Tuesday, January 13, 2009

Bicycle commuting

Bicycle commuting is the act of commuting to a place of work or education by bicycle, a common form of utility cycling. Bicycling is the dominant mode of commuting in countries such as India and China and is also common in many European countries (though rare in most parts of the United States).

In the West it is common to combine bicycle commuting with public transport (also known as mixed-mode commuting). Folding bicycles are used if space, fees or restrictions interfere with taking full size bicycles along. Another alternative is to have a bicycle parked at a station.

Worldwide the bicycle is probably the most common commuter vehicle, and the second most common form of commuting after walking. While the absolute number of bicycles in existence globally may not be known, it is clear that significantly more (about twice as many) bicycles are produced than automobiles.

While different hardware serves different users in different countries, the following features are useful to many: a rear rack or panier, lights (preferably driven by an axle dynamo), disk brakes, fenders (also called mudguards), a chain guard, Hub gears, and an upright sitting position.



http://en.wikipedia.org/wiki/Bicycle_commuting

Bicycle (Health)

Bicycles are often used by people seeking to improve their fitness and cardiovascular health. In this regard, cycling is especially helpful for those with arthritis of the lower limbs and are unable to pursue sports that cause impact to the knees and other joints. Since cycling can be used for the practical purpose of transportation, there can be less need for self-discipline to exercise. Interestingly, it has been found that despite toning the leg muscles, cycling actually causes buttocks to lose tone and muscle.

Cycling while seated is a relatively non-weight bearing exercise that, like swimming, does little to promote bone density. Cycling up and out of the saddle, on the other hand, does a better job by transferring more of the rider's body weight to the legs. However, excessive cycling while standing can cause knee damage. It used to be thought that cycling while standing was less energy efficient, but recent research has proven this not to be true.

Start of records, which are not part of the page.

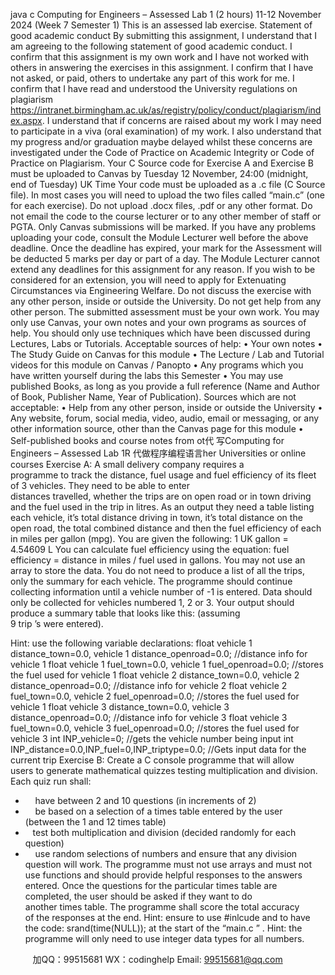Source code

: java c
Computing for Engineers – Assessed Lab 1 (2 hours) 
11-12 November 2024 (Week 7 Semester 1)
This is an assessed lab exercise. 
Statement of good academic conduct 
By submitting this assignment, I understand that I am agreeing to the following statement of good academic conduct. 
I confirm that this assignment is my own work and I have not worked with others in answering the exercises in this assignment. 
I confirm that I have not asked, or paid, others to undertake any part of this work for me. I confirm that I have read and understood the University regulations on plagiarism 
https://intranet.birmingham.ac.uk/as/registry/policy/conduct/plagiarism/index.aspx. 
I understand that if concerns are raised about my work I may need to participate in a viva (oral examination) of my work. I also understand that my progress and/or graduation maybe delayed whilst these concerns are investigated under the Code of Practice on Academic Integrity or Code of Practice on Plagiarism. 
Your C Source code for Exercise A and Exercise B must be uploaded to Canvas by 
Tuesday 12 November, 24:00 (midnight, end of Tuesday) UK Time
Your code must be uploaded as a .c file (C Source file).
In most cases you will need to upload the two files called “main.c” (one for each exercise).
Do not upload .docx files, .pdf or any other format.
Do not email the code to the course lecturer or to any other member of staff or PGTA.
Only Canvas submissions will be marked.
If you have any problems uploading your code, consult the Module Lecturer well before the above deadline. Once the deadline has expired, your mark for the Assessment will be deducted 5 marks per day or part of a day.
The Module Lecturer cannot extend any deadlines for this assignment for any reason. If you wish to be considered for an extension, you will need to apply for Extenuating Circumstances via Engineering Welfare.
Do not discuss the exercise with any other person, inside or outside the University. Do not get help from any other person. The submitted assessment must be your own work.
You may only use Canvas, your own notes and your own programs as sources of help.
You should only use techniques which have been discussed during Lectures, Labs or Tutorials.
Acceptable sources of help:
• Your own notes
• The Study Guide on Canvas for this module
• The Lecture / Lab and Tutorial videos for this module on Canvas / Panopto
• Any programs which you have written yourself during the labs this Semester
• You may use published Books, as long as you provide a full reference (Name and Author of Book, Publisher Name, Year of Publication).
Sources which are not acceptable:
• Help from any other person, inside or outside the University
• Any website, forum, social media, video, audio, email or messaging, or any other information source, other than the Canvas page for this module
• Self-published books and course notes from ot代 写Computing for Engineers – Assessed Lab 1R
代做程序编程语言her Universities or online courses
Exercise A: 
A small delivery company requires a programme to track the distance, fuel usage and fuel efficiency of its fleet of 3 vehicles. They need to be able to enter distances travelled, whether the trips are on open road or in town driving and the fuel used in the trip in litres. As an output they need a table listing each vehicle, it’s total distance driving in town, it’s total distance on the open road, the total combined distance and then the fuel efficiency of each in miles per gallon (mpg). 
You are given the following: 1 UK gallon = 4.54609 L
You can calculate fuel efficiency using the equation: fuel efficiency = distance in miles / fuel used in gallons.
You may not use an array to store the data. You do not need to produce a list of all the trips, only the summary for each vehicle.
The programme should continue collecting information until a vehicle number of -1 is entered. Data should only be collected for vehicles numbered 1, 2 or 3.
Your output should produce a summary table that looks like this: (assuming 9 trip ’s were entered).

Hint: use the following variable declarations: 
float vehicle 1 distance_town=0.0, vehicle 1 distance_openroad=0.0; //distance info for vehicle 1 float vehicle 1 fuel_town=0.0, vehicle 1 fuel_openroad=0.0; //stores the fuel used for vehicle 1 float vehicle 2 distance_town=0.0, vehicle 2 distance_openroad=0.0; //distance info for vehicle 2 float vehicle 2 fuel_town=0.0, vehicle 2 fuel_openroad=0.0; //stores the fuel used for vehicle 1 float vehicle 3 distance_town=0.0, vehicle 3 distance_openroad=0.0; //distance info for vehicle 3 float vehicle 3 fuel_town=0.0, vehicle 3 fuel_openroad=0.0; //stores the fuel used for vehicle 3 int INP_vehicle=0; //gets the vehicle number being input 
int INP_distance=0.0,INP_fuel=0,INP_triptype=0.0; //Gets input data for the current trip 
Exercise B: 
Create a C console programme that will allow users to generate mathematical quizzes testing multiplication and division. Each quiz run shall:
-     have between 2 and 10 questions (in increments of 2)
-     be based on a selection of a times table entered by the user (between the 1 and 12 times table)
-    test both multiplication and division (decided randomly for each question)
-     use random selections of numbers and ensure that any division question will work.
The programme must not use arrays and must not use functions and should provide helpful responses to the answers entered.
Once the questions for the particular times table are completed, the user should be asked if they want to do another times table.
The programme shall score the total accuracy of the responses at the end.
Hint: ensure to use #inlcude and to have the code: srand(time(NULL)); 
at the start of the “main.c ” . 
Hint: the programme will only need to use integer data types for all numbers. 

         
加QQ：99515681  WX：codinghelp  Email: 99515681@qq.com

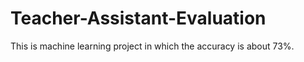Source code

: # Teacher-Assistant-Evaluation
This is machine learning project in which the accuracy is about 73%.

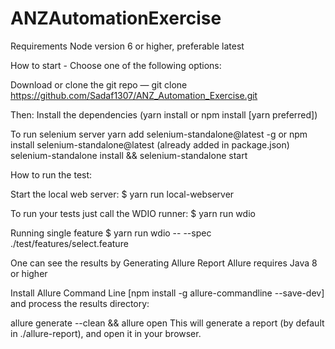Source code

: # ANZAutomationExercise

Requirements
Node version 6 or higher, preferable latest 

How to start - 
Choose one of the following options:

Download or clone the git repo — git clone https://github.com/Sadaf1307/ANZ_Automation_Exercise.git

Then:
Install the dependencies (yarn install or npm install [yarn preferred])

To run selenium server 
yarn add selenium-standalone@latest -g or npm install selenium-standalone@latest (already added in package.json)
selenium-standalone install && selenium-standalone start

How to run the test:

Start the local web server:
$ yarn run local-webserver

To run your tests just call the WDIO runner:
$ yarn run wdio

Running single feature
$ yarn run wdio -- --spec ./test/features/select.feature

One can see the results by Generating Allure Report
Allure requires Java 8 or higher

Install Allure Command Line [npm install -g allure-commandline --save-dev]
and process the results directory:

allure generate --clean && allure open
This will generate a report (by default in ./allure-report), and open it in your browser.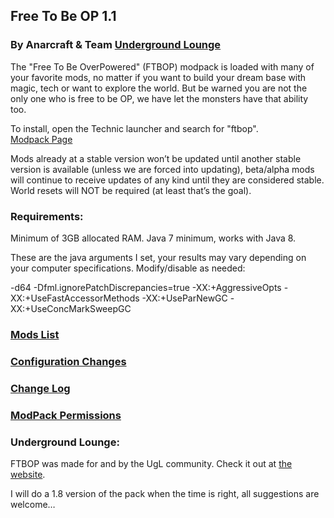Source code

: ## Free To Be OP 1.1
### By Anarcraft & Team [Underground Lounge](http://uglounge.com)

The "Free To Be OverPowered" (FTBOP) modpack is loaded with many of your favorite mods, no matter if you want to build your dream base with magic, tech or want to explore the world. But be warned you are not the only one who is free to be OP, we have let the monsters have that ability too.

To install, open the Technic launcher and search for "ftbop".<br>
[Modpack Page](http://technicpack.net/modpack/ftbop)

Mods already at a stable version won’t be updated until another stable version is available (unless we are forced into updating), beta/alpha mods will continue to receive updates of any kind until they are considered stable.  World resets will NOT be required (at least that’s the goal).

### Requirements:
Minimum of 3GB allocated RAM.  Java 7 minimum, works with Java 8.<br>

These are the java arguments I set, your results may vary depending on your computer specifications.  Modify/disable as needed:

-d64 -Dfml.ignorePatchDiscrepancies=true -XX:+AggressiveOpts -XX:+UseFastAccessorMethods -XX:+UseParNewGC -XX:+UseConcMarkSweepGC

### [Mods List](Mods-List.md)

### [Configuration Changes](Configuration-Changes.md)

### [Change Log](Change-Log.md)

### [ModPack Permissions](ModPack-Permissions.md)

### Underground Lounge:
FTBOP was made for and by the UgL community.  Check it out at [the website](http://www.uglounge.com).

I will do a 1.8 version of the pack when the time is right, all suggestions are welcome…
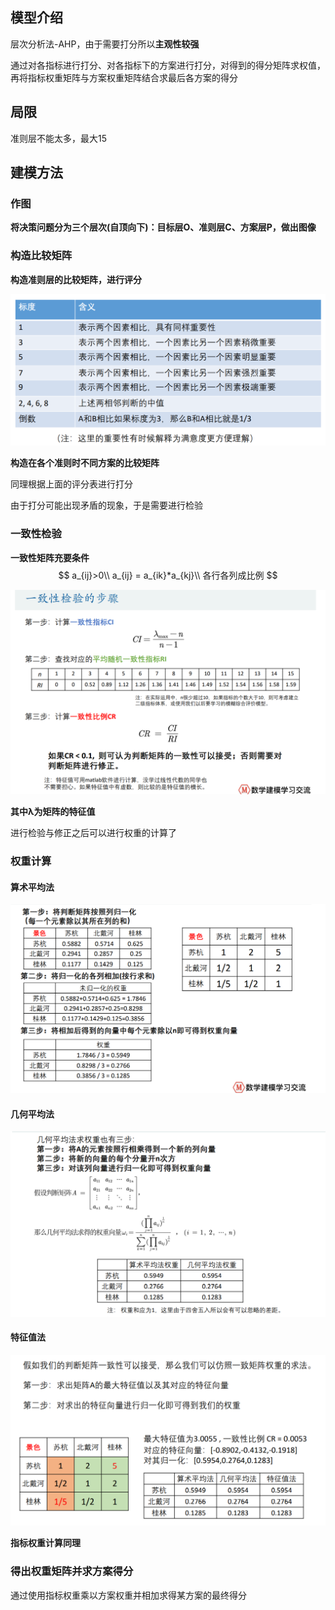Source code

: ## 模型介绍

层次分析法-AHP，由于需要打分所以**主观性较强**

通过对各指标进行打分、对各指标下的方案进行打分，对得到的得分矩阵求权值，再将指标权重矩阵与方案权重矩阵结合求最后各方案的得分



## 局限

准则层不能太多，最大15



## 建模方法



### 作图

**将决策问题分为三个层次(自顶向下)：目标层O、准则层C、方案层P，做出图像**



### 构造比较矩阵

**构造准则层的比较矩阵，进行评分**

<img src="https://raw.githubusercontent.com/Chikie920/Mark/266f340e02a18857d4b3a9093f7577d9027fd0d3/Sources/images_math/image-20220116185257891.png" alt="image-20220116185257891" style="zoom:80%;" />

**构造在各个准则时不同方案的比较矩阵**

同理根据上面的评分表进行打分



由于打分可能出现矛盾的现象，于是需要进行检验



### 一致性检验

**一致性矩阵充要条件**
$$
a_{ij}>0\\
a_{ij} = a_{ik}*a_{kj}\\
各行各列成比例
$$


<img src="https://raw.githubusercontent.com/Chikie920/Mark/266f340e02a18857d4b3a9093f7577d9027fd0d3/Sources/images_math/image-20220116185938358.png" alt="image-20220116185938358" style="zoom:80%;" />

**其中λ为矩阵的特征值**



进行检验与修正之后可以进行权重的计算了



### 权重计算



#### 算术平均法



<img src="https://raw.githubusercontent.com/Chikie920/Mark/266f340e02a18857d4b3a9093f7577d9027fd0d3/Sources/images_math/image-20220116190639226.png" alt="image-20220116190639226" style="zoom:80%;" />



#### 几何平均法

<img src="https://raw.githubusercontent.com/Chikie920/Mark/266f340e02a18857d4b3a9093f7577d9027fd0d3/Sources/images_math/image-20220116190739453.png" alt="image-20220116190739453" style="zoom:80%;" />



#### 特征值法

<img src="https://raw.githubusercontent.com/Chikie920/Mark/266f340e02a18857d4b3a9093f7577d9027fd0d3/Sources/images_math/image-20220116190819707.png" alt="image-20220116190819707" style="zoom:80%;" />



**指标权重计算同理**



### 得出权重矩阵并求方案得分

通过使用指标权重乘以方案权重并相加求得某方案的最终得分
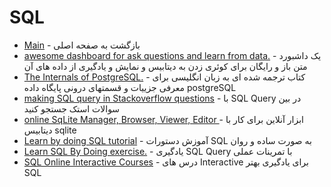 # SQL 





- [Main](./README.md) - بازگشت به صفحه اصلی 
- [awesome dashboard for ask questions and learn from data.](http://metabase.com) - یک داشبورد متن باز و رایگان برای کوئری زدن به دیتابیس و نمایش و یادگیری از داده های آن
- [The Internals of PostgreSQL.](http://interdb.jp/pg) - کتاب ترجمه شده ای به زبان انگلیسی برای معرفی جزییات و قسمتهای درونی پایگاه داده postgreSQL
- [making SQL query in Stackoverflow questions](http://data.stackexchange.com/stackoverflow/query/new) - با SQL Query در بین سوالات استک جستجو کنید  
- [online SqLite Manager, Browser, Viewer, Editor ](http://sqliteonline.com) - ابزار آنلاین برای کار با دیتابیس sqlite
- [Learn by doing SQL tutorial](http://sqlteaching.com) - آموزش دستورات SQL به صورت ساده و روان
- [Learn SQL By Doing exercise.](http://sqlzoo.net) - یادگیری SQL Query با تمرینات عملی
- [SQL Online Interactive Courses](http://academy.vertabelo.com) - درس های Interactive برای یادگیری بهتر SQL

Other than air resistance, there is no wasted energy from cycling while standing if it's done well.

Cycling on a stationary cycle is frequently advocated as a suitable exercise for rehabilitation particularly for lower limb injury due to the low impact that it has on the joints. In particular cycling is commonly used within knee rehabilitation programs.

Excessive saddle height can cause posterior knee pain, while setting the saddle too low can cause pain in the anterior of the knee. An incorrectly fitted saddle may eventually lead to muscle imbalance. A 25 to 35 degree knee angle is recommended to avoid an overuse injury.